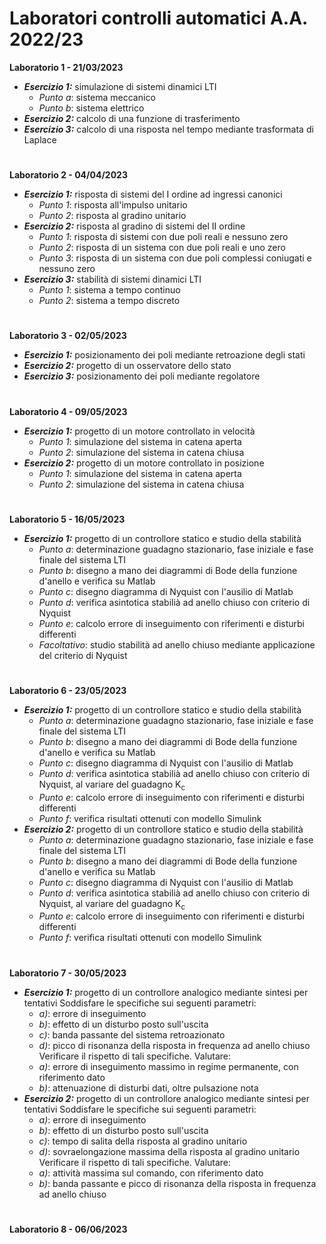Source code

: # Laboratori controlli automatici A.A. 2022/23

**Laboratorio 1 - 21/03/2023**
- ***Esercizio 1:*** simulazione di sistemi dinamici LTI
	- *Punto a*: sistema meccanico
	- *Punto b*: sistema elettrico
- ***Esercizio 2:*** calcolo di una funzione di trasferimento
- ***Esercizio 3:*** calcolo di una risposta nel tempo mediante trasformata di Laplace
# 
**Laboratorio 2 - 04/04/2023**
- ***Esercizio 1:*** risposta di sistemi del I ordine ad ingressi canonici
	- *Punto 1*: risposta all'impulso unitario
	- *Punto 2*: risposta al gradino unitario
- ***Esercizio 2:*** risposta al gradino di sistemi del II ordine
	- *Punto 1*: risposta di sistemi con due poli reali e nessuno zero
	- *Punto 2*: risposta di un sistema con due poli reali e uno zero
	- *Punto 3*: risposta di un sistema con due poli complessi coniugati e nessuno zero
- ***Esercizio 3:*** stabilità di sistemi dinamici LTI
	- *Punto 1*: sistema a tempo continuo
	- *Punto 2*: sistema a tempo discreto
# 
**Laboratorio 3 - 02/05/2023**
- ***Esercizio 1:*** posizionamento dei poli mediante retroazione degli stati
- ***Esercizio 2:*** progetto di un osservatore dello stato
- ***Esercizio 3:*** posizionamento dei poli mediante regolatore
# 
**Laboratorio 4 - 09/05/2023**  
- ***Esercizio 1:*** progetto di un motore controllato in velocità
	- *Punto 1*: simulazione del sistema in catena aperta
	- *Punto 2*: simulazione del sistema in catena chiusa
- ***Esercizio 2:*** progetto di un motore controllato in posizione
	- *Punto 1*: simulazione del sistema in catena aperta
	- *Punto 2*: simulazione del sistema in catena chiusa
# 
**Laboratorio 5 - 16/05/2023** 
- ***Esercizio 1:*** progetto di un controllore statico e studio della stabilità
	- *Punto a*: determinazione guadagno stazionario, fase iniziale e fase finale del sistema LTI
	- *Punto b*: disegno a mano dei diagrammi di Bode della funzione d'anello e verifica su Matlab
	- *Punto c*: disegno diagramma di Nyquist con l'ausilio di Matlab
	- *Punto d*: verifica asintotica stabilià ad anello chiuso con criterio di Nyquist
	- *Punto e*: calcolo errore di inseguimento con riferimenti e disturbi differenti
	- *Facoltativo*: studio stabilità ad anello chiuso mediante applicazione del criterio di Nyquist
# 
**Laboratorio 6 - 23/05/2023**  
- ***Esercizio 1:*** progetto di un controllore statico e studio della stabilità
  	- *Punto a*: determinazione guadagno stazionario, fase iniziale e fase finale del sistema LTI
	- *Punto b*: disegno a mano dei diagrammi di Bode della funzione d'anello e verifica su Matlab
	- *Punto c*: disegno diagramma di Nyquist con l'ausilio di Matlab
	- *Punto d*: verifica asintotica stabilià ad anello chiuso con criterio di Nyquist, al variare del guadagno K<sub>c</sub>
	- *Punto e*: calcolo errore di inseguimento con riferimenti e disturbi differenti
	- *Punto f*: verifica risultati ottenuti con modello Simulink
- ***Esercizio 2:*** progetto di un controllore statico e studio della stabilità
  	- *Punto a*: determinazione guadagno stazionario, fase iniziale e fase finale del sistema LTI
	- *Punto b*: disegno a mano dei diagrammi di Bode della funzione d'anello e verifica su Matlab
	- *Punto c*: disegno diagramma di Nyquist con l'ausilio di Matlab
	- *Punto d*: verifica asintotica stabilià ad anello chiuso con criterio di Nyquist, al variare del guadagno K<sub>c</sub>
	- *Punto e*: calcolo errore di inseguimento con riferimenti e disturbi differenti
	- *Punto f*: verifica risultati ottenuti con modello Simulink
#
**Laboratorio 7 - 30/05/2023**
- ***Esercizio 1:*** progetto di un controllore analogico mediante sintesi per tentativi
  Soddisfare le specifiche sui seguenti parametri:
  - *a)*: errore di inseguimento
  - *b)*: effetto di un disturbo posto sull'uscita
  - *c)*: banda passante del sistema retroazionato
  - *d)*: picco di risonanza della risposta in frequenza ad anello chiuso
  Verificare il rispetto di tali specifiche.
  Valutare:
  - *a)*: errore di inseguimento massimo in regime permanente, con riferimento dato
  - *b)*: attenuazione di disturbi dati, oltre pulsazione nota
- ***Esercizio 2:*** progetto di un controllore analogico mediante sintesi per tentativi
  Soddisfare le specifiche sui seguenti parametri:
  - *a)*: errore di inseguimento
  - *b)*: effetto di un disturbo posto sull'uscita
  - *c)*: tempo di salita della risposta al gradino unitario
  - *d)*: sovraelongazione massima della risposta al gradino unitario
  Verificare il rispetto di tali specifiche.
  Valutare:
  - *a)*: attività massima sul comando, con riferimento dato
  - *b)*: banda passante e picco di risonanza della risposta in frequenza ad anello chiuso
#
**Laboratorio 8 - 06/06/2023**   
#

##############################

WHAT YOU SHOULD DO — Although the records contain pictures, the output must hold only their exact wording.

RESULT FOR THIS EXERCISE —
Source code

: # Laboratori controlli automatici A.A. 2022/23

**Laboratorio 1 - 21/03/2023**
- ***Esercizio 1:*** simulazione di sistemi dinamici LTI
	- *Punto a*: sistema meccanico
	- *Punto b*: sistema elettrico
- ***Esercizio 2:*** calcolo di una funzione di trasferimento
- ***Esercizio 3:*** calcolo di una risposta nel tempo mediante trasformata di Laplace
# 
**Laboratorio 2 - 04/04/2023**
- ***Esercizio 1:*** risposta di sistemi del I ordine ad ingressi canonici
	- *Punto 1*: risposta all'impulso unitario
	- *Punto 2*: risposta al gradino unitario
- ***Esercizio 2:*** risposta al gradino di sistemi del II ordine
	- *Punto 1*: risposta di sistemi con due poli reali e nessuno zero
	- *Punto 2*: risposta di un sistema con due poli reali e uno zero
	- *Punto 3*: risposta di un sistema con due poli complessi coniugati e nessuno zero
- ***Esercizio 3:*** stabilità di sistemi dinamici LTI
	- *Punto 1*: sistema a tempo continuo
	- *Punto 2*: sistema a tempo discreto
# 
**Laboratorio 3 - 02/05/2023**
- ***Esercizio 1:*** posizionamento dei poli mediante retroazione degli stati
- ***Esercizio 2:*** progetto di un osservatore dello stato
- ***Esercizio 3:*** posizionamento dei poli mediante regolatore
# 
**Laboratorio 4 - 09/05/2023**  
- ***Esercizio 1:*** progetto di un motore controllato in velocità
	- *Punto 1*: simulazione del sistema in catena aperta
	- *Punto 2*: simulazione del sistema in catena chiusa
- ***Esercizio 2:*** progetto di un motore controllato in posizione
	- *Punto 1*: simulazione del sistema in catena aperta
	- *Punto 2*: simulazione del sistema in catena chiusa
# 
**Laboratorio 5 - 16/05/2023** 
- ***Esercizio 1:*** progetto di un controllore statico e studio della stabilità
	- *Punto a*: determinazione guadagno stazionario, fase iniziale e fase finale del sistema LTI
	- *Punto b*: disegno a mano dei diagrammi di Bode della funzione d'anello e verifica su Matlab
	- *Punto c*: disegno diagramma di Nyquist con l'ausilio di Matlab
	- *Punto d*: verifica asintotica stabilià ad anello chiuso con criterio di Nyquist
	- *Punto e*: calcolo errore di inseguimento con riferimenti e disturbi differenti
	- *Facoltativo*: studio stabilità ad anello chiuso mediante applicazione del criterio di Nyquist
# 
**Laboratorio 6 - 23/05/2023**  
- ***Esercizio 1:*** progetto di un controllore statico e studio della stabilità
  	- *Punto a*: determinazione guadagno stazionario, fase iniziale e fase finale del sistema LTI
	- *Punto b*: disegno a mano dei diagrammi di Bode della funzione d'anello e verifica su Matlab
	- *Punto c*: disegno diagramma di Nyquist con l'ausilio di Matlab
	- *Punto d*: verifica asintotica stabilià ad anello chiuso con criterio di Nyquist, al variare del guadagno K<sub>c</sub>
	- *Punto e*: calcolo errore di inseguimento con riferimenti e disturbi differenti
	- *Punto f*: verifica risultati ottenuti con modello Simulink
- ***Esercizio 2:*** progetto di un controllore statico e studio della stabilità
  	- *Punto a*: determinazione guadagno stazionario, fase iniziale e fase finale del sistema LTI
	- *Punto b*: disegno a mano dei diagrammi di Bode della funzione d'anello e verifica su Matlab
	- *Punto c*: disegno diagramma di Nyquist con l'ausilio di Matlab
	- *Punto d*: verifica asintotica stabilià ad anello chiuso con criterio di Nyquist, al variare del guadagno K<sub>c</sub>
	- *Punto e*: calcolo errore di inseguimento con riferimenti e disturbi differenti
	- *Punto f*: verifica risultati ottenuti con modello Simulink
#
**Laboratorio 7 - 30/05/2023**
- ***Esercizio 1:*** progetto di un controllore analogico mediante sintesi per tentativi
  Soddisfare le specifiche sui seguenti parametri:
  - *a)*: errore di inseguimento
  - *b)*: effetto di un disturbo posto sull'uscita
  - *c)*: banda passante del sistema retroazionato
  - *d)*: picco di risonanza della risposta in frequenza ad anello chiuso
  Verificare il rispetto di tali specifiche.
  Valutare:
  - *a)*: errore di inseguimento massimo in regime permanente, con riferimento dato
  - *b)*: attenuazione di disturbi dati, oltre pulsazione nota
- ***Esercizio 2:*** progetto di un controllore analogico mediante sintesi per tentativi
  Soddisfare le specifiche sui seguenti parametri:
  - *a)*: errore di inseguimento
  - *b)*: effetto di un disturbo posto sull'uscita
  - *c)*: tempo di salita della risposta al gradino unitario
  - *d)*: sovraelongazione massima della risposta al gradino unitario
  Verificare il rispetto di tali specifiche.
  Valutare:
  - *a)*: attività massima sul comando, con riferimento dato
  - *b)*: banda passante e picco di risonanza della risposta in frequenza ad anello chiuso
#
**Laboratorio 8 - 06/06/2023**   
#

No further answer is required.